Inmediatamente después se acercó a mí un joven de unos dieciséis años, de amable expresión y de sobrehumana belleza, cuyo cuerpo despedía una luz más radiante que la del sol. Su vestido estaba tejido con celestial hermosura y en la cabeza llevaba un gorro a manera de corona recamado de vivísimas piedras preciosas.

Mirándome con ojos de bondad, mostró hacia mí un interés especial. Su sonrisa expresaba un afecto atrayente en extremo. Me llamó por mi nombre, me tomó de la mano y comenzó a hablarme de la Congregación Salesiana y yo diciéndole:

—¿Con quién tengo el honor de hablar? Haga el favor de decirme su nombre.

Y  el joven: 

—¡No temas! Habla con toda confianza, que estás con un amigo. —Pero ¿y su nombre?
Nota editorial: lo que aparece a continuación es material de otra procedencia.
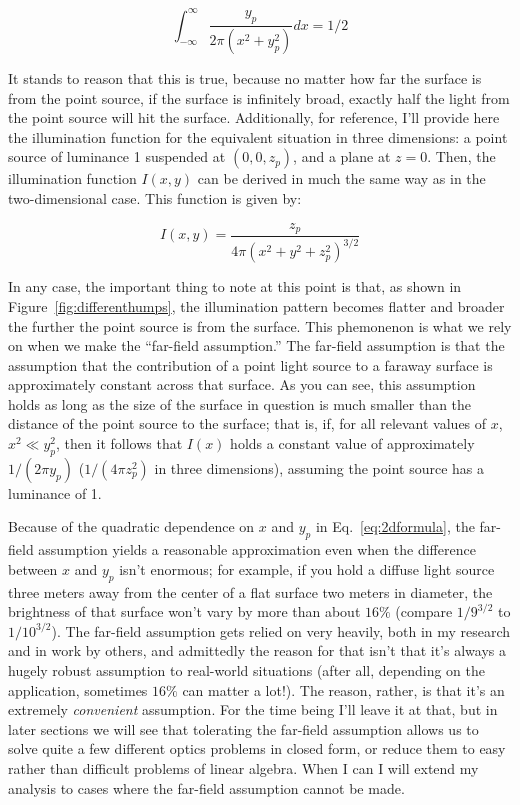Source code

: $$\int_{-\infty}^\infty \frac{y_p}{2\pi(x^2 + y_p^2)} dx = 1/2$$

It stands to reason that this is true, because no matter how far the surface is from the point source, if the surface is infinitely broad, exactly half the light from the point source will hit the surface. Additionally, for reference, I'll provide here the illumination function for the equivalent situation in three dimensions: a point source of luminance 1 suspended at $(0, 0, z_p)$, and a plane at $z=0$. Then, the illumination function $I(x, y)$ can be derived in much the same way as in the two-dimensional case. This function is given by:

$$I(x, y) = \frac{z_p}{4\pi(x^2 + y^2 + z_p^2)^{3/2}}$$

In any case, the important thing to note at this point is that, as shown in Figure~\ref{fig:differenthumps}, the illumination pattern becomes flatter and broader the further the point source is from the surface. This phemonenon is what we rely on when we make the ``far-field assumption.'' The far-field assumption is that the assumption that the contribution of a point light source to a faraway surface is approximately constant across that surface. As you can see, this assumption holds as long as the size of the surface in question is much smaller than the distance of the point source to the surface; that is, if, for all relevant values of $x$, $x^2 \ll y_p^2$, then it follows that $I(x)$ holds a constant value of approximately $1/(2\pi y_p)$ ($1/(4\pi z_p^2)$ in three dimensions), assuming the point source has a luminance of 1. 

Because of the quadratic dependence on $x$ and $y_p$ in Eq.~\ref{eq:2dformula}, the far-field assumption yields a reasonable approximation even when the difference between $x$ and $y_p$ isn't enormous; for example, if you hold a diffuse light source three meters away from the center of a flat surface two meters in diameter, the brightness of that surface won't vary by more than about $16\%$ (compare $1/9^{3/2}$ to $1/10^{3/2}$). The far-field assumption gets relied on very heavily, both in my research and in work by others, and admittedly the reason for that isn't that it's always a hugely robust assumption to real-world situations (after all, depending on the application, sometimes $16\%$ can matter a lot!). The reason, rather, is that it's an extremely \emph{convenient} assumption. For the time being I'll leave it at that, but in later sections we will see that tolerating the far-field assumption allows us to solve quite a few different optics problems in closed form, or reduce them to easy rather than difficult problems of linear algebra. When I can I will extend my analysis to cases where the far-field assumption cannot be made.

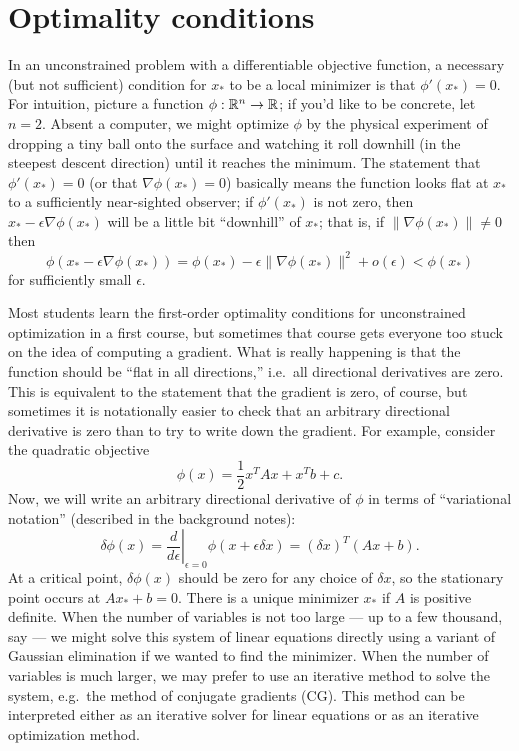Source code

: \documentclass[12pt, leqno]{article} %
\begin{document}

\section{Optimality conditions}

In an unconstrained problem with a differentiable objective
function, a necessary (but not sufficient) condition for $x_*$
to be a local minimizer is that $\phi'(x_*) = 0$.
For intuition, picture a function $\phi : \mathbb{R}^n \rightarrow \mathbb{R}$; if
you'd like to be concrete, let $n = 2$.  Absent a computer, we might
optimize $\phi$ by the physical experiment of dropping a tiny ball
onto the surface and watching it roll downhill (in the steepest
descent direction) until it reaches the minimum.  The statement
that $\phi'(x_*) = 0$ (or that $\nabla \phi(x_*) = 0$) basically means
the function looks flat at $x_*$ to a sufficiently near-sighted observer;
if $\phi'(x_*)$ is not zero, then $x_* - \epsilon \nabla \phi(x_*)$
will be a little bit ``downhill'' of $x_*$; that is,
if $\|\nabla \phi(x_*)\| \neq 0$ then
\[
  \phi(x_* - \epsilon \nabla \phi(x_*)) =
  \phi(x_*) - \epsilon \|\nabla \phi(x_*)\|^2 + o(\epsilon) < \phi(x_*)
\]
for sufficiently small $\epsilon$.

Most students learn the first-order optimality conditions for unconstrained
optimization in a first course, but sometimes that course gets
everyone too stuck on the idea of computing a gradient.  What is
really happening is that the function should be ``flat in all directions,''
i.e.~all directional derivatives are zero.  This is equivalent to the
statement that the gradient is zero, of course, but sometimes it is
notationally easier to check that an arbitrary directional derivative
is zero than to try to write down the gradient.  For example, consider
the quadratic objective
\[
  \phi(x) = \frac{1}{2} x^T A x + x^T b + c.
\]
Now, we will write an arbitrary directional derivative of $\phi$ in
terms of ``variational notation'' (described in the background notes):
\[
\delta \phi(x) =
\left. \frac{d}{d\epsilon} \right|_{\epsilon = 0} \phi(x+ \epsilon \delta x)
= (\delta x)^T (Ax + b).
\]
At a critical point, $\delta \phi(x)$ should be zero for any
choice of $\delta x$, so the stationary point occurs at $Ax_* + b = 0$.
There is a unique minimizer $x_*$ if $A$ is positive definite.
When the number of variables is not too large --- up to a few
thousand, say --- we might solve this system of linear equations
directly using a variant of Gaussian elimination
if we wanted to find the minimizer.  When the number of variables
is much larger, we may prefer to use an iterative method 
to solve the system, e.g.~the method of conjugate gradients (CG).
This method can be interpreted either as an iterative solver for
linear equations or as an iterative optimization method.
\end{document}
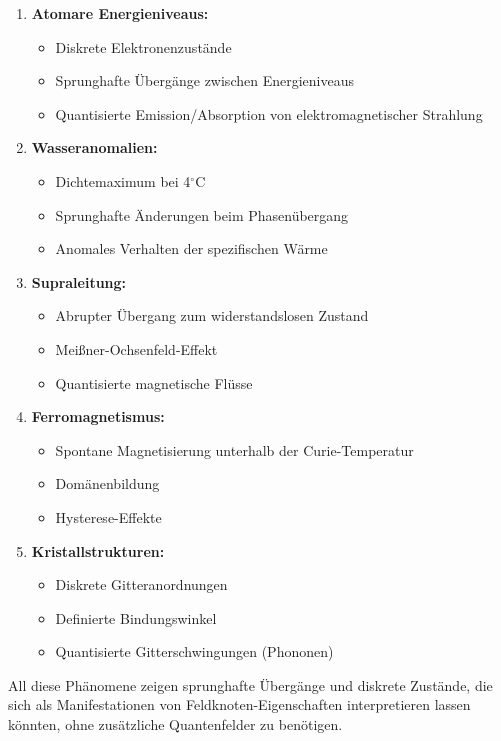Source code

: \documentclass[12pt,a4paper]{article}
\begin{document}
	\begin{enumerate}
		\item \textbf{Atomare Energieniveaus:}
		\begin{itemize}
			\item Diskrete Elektronenzustände
			\item Sprunghafte Übergänge zwischen Energieniveaus
			\item Quantisierte Emission/Absorption von elektromagnetischer Strahlung
		\end{itemize}
		\item \textbf{Wasseranomalien:}
		\begin{itemize}
			\item Dichtemaximum bei 4$^\circ$C
			\item Sprunghafte Änderungen beim Phasenübergang
			\item Anomales Verhalten der spezifischen Wärme
		\end{itemize}
		\item \textbf{Supraleitung:}
		\begin{itemize}
			\item Abrupter Übergang zum widerstandslosen Zustand
			\item Meißner-Ochsenfeld-Effekt
			\item Quantisierte magnetische Flüsse
		\end{itemize}
		\item \textbf{Ferromagnetismus:}
		\begin{itemize}
			\item Spontane Magnetisierung unterhalb der Curie-Temperatur
			\item Domänenbildung
			\item Hysterese-Effekte
		\end{itemize}
		\item \textbf{Kristallstrukturen:}
		\begin{itemize}
			\item Diskrete Gitteranordnungen
			\item Definierte Bindungswinkel
			\item Quantisierte Gitterschwingungen (Phononen)
		\end{itemize}
	\end{enumerate}
	
	All diese Phänomene zeigen sprunghafte Übergänge und diskrete Zustände, die sich als Manifestationen von Feldknoten-Eigenschaften interpretieren lassen könnten, ohne zusätzliche Quantenfelder zu benötigen.
	
\end{document}
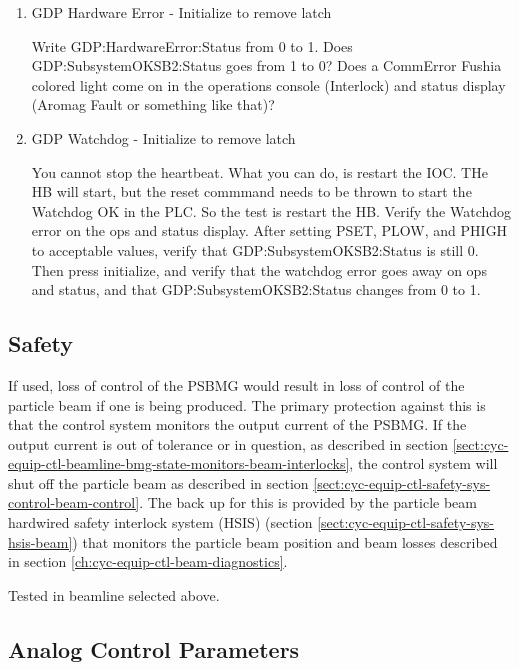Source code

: \documentclass[11pt]{book}		%
\begin{document}
\begin{enumerate}
 \item GDP Hardware Error - Initialize to remove latch

\color{red}
Write GDP:HardwareError:Status from 0 to 1. Does GDP:SubsystemOKSB2:Status goes from 1 to 0? Does a CommError Fushia colored light come on in the operations console (Interlock) and status display (Aromag Fault or something like that)?
\color{black}


 \item GDP Watchdog - Initialize to remove latch

\color{red}
You cannot stop the heartbeat. What you can do, is restart the IOC. THe HB will start, but the reset commmand needs to be thrown to start the Watchdog OK in the PLC. So the test is restart the HB. Verify the Watchdog error on the ops and status display. After setting PSET, PLOW, and PHIGH to acceptable values, verify that GDP:SubsystemOKSB2:Status is still 0. Then press initialize, and verify that the watchdog error goes away on ops and status, and that GDP:SubsystemOKSB2:Status changes from 0 to 1.
\color{black}


\end{enumerate}


\subsection{Safety}

If used, loss of control of the PSBMG would result in loss of control of the particle beam if one is being produced.  The primary protection against this is that the control system monitors the output current of the PSBMG.  If the output current is out of tolerance or in question, as described in section \ref{sect:cyc-equip-ctl-beamline-bmg-state-monitors-beam-interlocks}, the control system will shut off the particle beam as described in section \ref{sect:cyc-equip-ctl-safety-sys-control-beam-control}.  The back up for this is provided by the particle beam hardwired safety interlock system (HSIS) (section \ref{sect:cyc-equip-ctl-safety-sys-hsis-beam}) that monitors the particle beam position and beam losses described in section \ref{ch:cyc-equip-ctl-beam-diagnostics}.


\color{red}

Tested in beamline selected above.

\color{black}

\subsection{Analog Control Parameters}
\end{document}
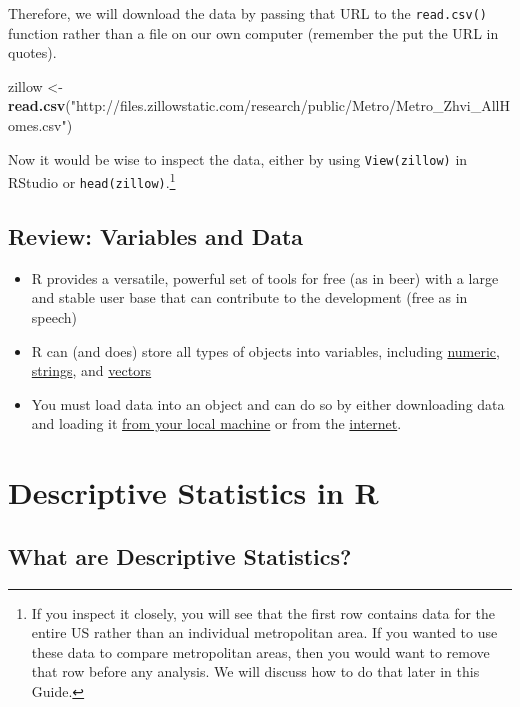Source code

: \documentclass[]{article}
\newenvironment{Shaded}{\begin{snugshade}}{\end{snugshade}}
\newcommand{\KeywordTok}[1]{\textcolor[rgb]{0.13,0.29,0.53}{\textbf{{#1}}}}
\newcommand{\StringTok}[1]{\textcolor[rgb]{0.31,0.60,0.02}{{#1}}}
\newcommand{\NormalTok}[1]{{#1}}
\providecommand{\tightlist}{%
  \setlength{\itemsep}{0pt}\setlength{\parskip}{0pt}}
\let\rmarkdownfootnote\footnote%
\def\footnote{\protect\rmarkdownfootnote}
\begin{document}
Therefore, we will download the data by passing that URL to the
\texttt{read.csv()} function rather than a file on our own computer
(remember the put the URL in quotes).

\begin{Shaded}
\begin{Highlighting}[]
\NormalTok{zillow <-}\StringTok{ }\KeywordTok{read.csv}\NormalTok{(}\StringTok{"http://files.zillowstatic.com/research/public/Metro/Metro_Zhvi_AllHomes.csv"}\NormalTok{)}
\end{Highlighting}
\end{Shaded}

Now it would be wise to inspect the data, either by using
\texttt{View(zillow)} in RStudio or \texttt{head(zillow)}.\footnote{If
  you inspect it closely, you will see that the first row contains data
  for the entire US rather than an individual metropolitan area. If you
  wanted to use these data to compare metropolitan areas, then you would
  want to remove that row before any analysis. We will discuss how to do
  that later in this Guide.}

\subsection{Review: Variables and Data}\label{review-variables-and-data}

\begin{itemize}
\tightlist
\item
  R provides a versatile, powerful set of tools for free (as in beer)
  with a large and stable user base that can contribute to the
  development (free as in speech)
\item
  R can (and does) store all types of objects into variables, including
  \protect\hyperlink{vars_numeric}{numeric},
  \protect\hyperlink{vars_string}{strings}, and
  \protect\hyperlink{vars_vector}{vectors}
\item
  You must load data into an object and can do so by either downloading
  data and loading it \protect\hyperlink{data_local}{from your local
  machine} or from the \protect\hyperlink{data_internet}{internet}.
\end{itemize}

\section{Descriptive Statistics in R}\label{descriptive-statistics-in-r}

\subsection{What are Descriptive
Statistics?}\label{what-are-descriptive-statistics}
\end{document}
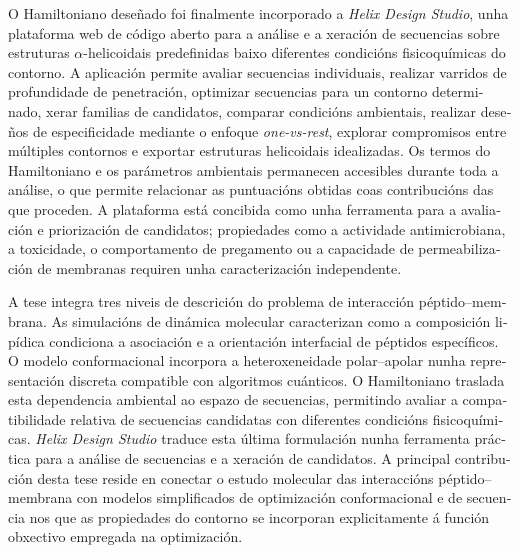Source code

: \begin{otherlanguage}{galician}
O Hamiltoniano deseñado foi finalmente incorporado a \textit{Helix Design Studio}, unha plataforma web de código aberto para a análise e a xeración de secuencias sobre estruturas $\alpha$-helicoidais predefinidas baixo diferentes condicións fisicoquímicas do contorno. A aplicación permite avaliar secuencias individuais, realizar varridos de profundidade de penetración, optimizar secuencias para un contorno determinado, xerar familias de candidatos, comparar condicións ambientais, realizar deseños de especificidade mediante o enfoque \textit{one-vs-rest}, explorar compromisos entre múltiples contornos e exportar estruturas helicoidais idealizadas. Os termos do Hamiltoniano e os parámetros ambientais permanecen accesibles durante toda a análise, o que permite relacionar as puntuacións obtidas coas contribucións das que proceden. A plataforma está concibida como unha ferramenta para a avaliación e priorización de candidatos; propiedades como a actividade antimicrobiana, a toxicidade, o comportamento de pregamento ou a capacidade de permeabilización de membranas requiren unha caracterización independente.

A tese integra tres niveis de descrición do problema de interacción péptido–membrana. As simulacións de dinámica molecular caracterizan como a composición lipídica condiciona a asociación e a orientación interfacial de péptidos específicos. O modelo conformacional incorpora a heteroxeneidade polar–apolar nunha representación discreta compatible con algoritmos cuánticos. O Hamiltoniano traslada esta dependencia ambiental ao espazo de secuencias, permitindo avaliar a compatibilidade relativa de secuencias candidatas con diferentes condicións fisicoquímicas. \textit{Helix Design Studio} traduce esta última formulación nunha ferramenta práctica para a análise de secuencias e a xeración de candidatos. A principal contribución desta tese reside en conectar o estudo molecular das interaccións péptido–membrana con modelos simplificados de optimización conformacional e de secuencia nos que as propiedades do contorno se incorporan explicitamente á función obxectivo empregada na optimización.




\end{otherlanguage}

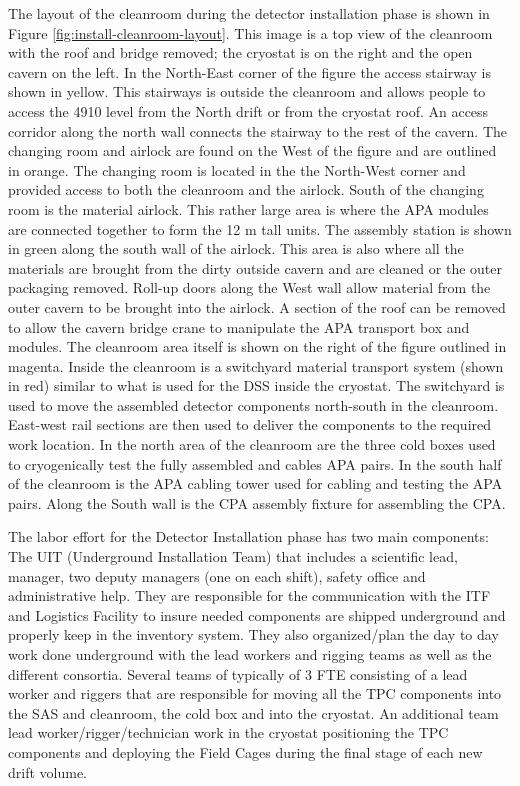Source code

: The layout of the cleanroom during the detector installation phase is shown in Figure \ref{fig:install-cleanroom-layout}. This image is a top view of the cleanroom with the roof and bridge removed; the cryostat is on the right and the open cavern on the left. In the North-East corner of the figure the access stairway is shown in yellow. This stairways is outside the cleanroom and allows people to access the 4910 level from the North drift or from the cryostat roof. An access corridor along the north wall connects the stairway to the rest of the cavern. The changing room and airlock are found on the West of the figure and are outlined in orange. The changing room is located in the the North-West corner and provided access to both the cleanroom and the airlock. South of the changing room is the material airlock. This rather large area is where the APA modules are connected together to form the 12 \si{m} tall units. The assembly station is shown in green along the south wall of the airlock. This area is also where all the materials are brought from the dirty outside cavern and are cleaned or the outer packaging removed. Roll-up doors along the West wall allow material from the outer cavern to be brought into the airlock. A section of the roof can be removed to allow the cavern bridge crane to manipulate the APA transport box and modules. The cleanroom area itself is shown on the right of the figure outlined in magenta. Inside the cleanroom is a switchyard material transport system (shown in red) similar to what is used for the DSS inside the cryostat. The switchyard is used to move the assembled detector components north-south in the cleanroom. East-west rail sections are then used to deliver the components to the required work location. In the north area of the cleanroom are the three cold boxes used to cryogenically test the fully assembled and cables APA pairs. In the south half of the cleanroom is the APA cabling tower used for cabling and testing the APA pairs. Along the South wall is the CPA assembly fixture for assembling the CPA. 

The labor effort for the Detector Installation phase has two main components: 
The UIT (Underground Installation Team) that includes a scientific lead, manager, two deputy managers (one on each shift), safety office and administrative help. They are responsible for the communication with the ITF and Logistics Facility to insure needed components are shipped underground and properly keep in the inventory system.  They also organized/plan the day to day work done underground with the lead workers and rigging teams as well as the different consortia.  Several teams of typically of 3 FTE consisting of a lead worker and riggers that are responsible for moving all the TPC components into the SAS and cleanroom, the cold box and into the cryostat. An additional team lead worker/rigger/technician work in the cryostat positioning the TPC components and deploying the Field Cages during the final stage of each new drift volume.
—Te lo diría si hicieras caso, pero no hace falta, porque me debes conocer.

Y mientras decía esto sonreía.

Me fijé mejor en aquella fisonomía rodeada de luz. ¡Cuan hermosa era! Entonces reconocí en él al hijo del Conde Fiorito Colle de Tolón, insigne bienhechor de nuestra casa y especialmente de las Misiones de América. Este jovencito había muerto poco tiempo antes.

—¿Oh, tú?, —exclamé llamándole por su nombre—. ¡Luis! ¿Y todos estos quienes son?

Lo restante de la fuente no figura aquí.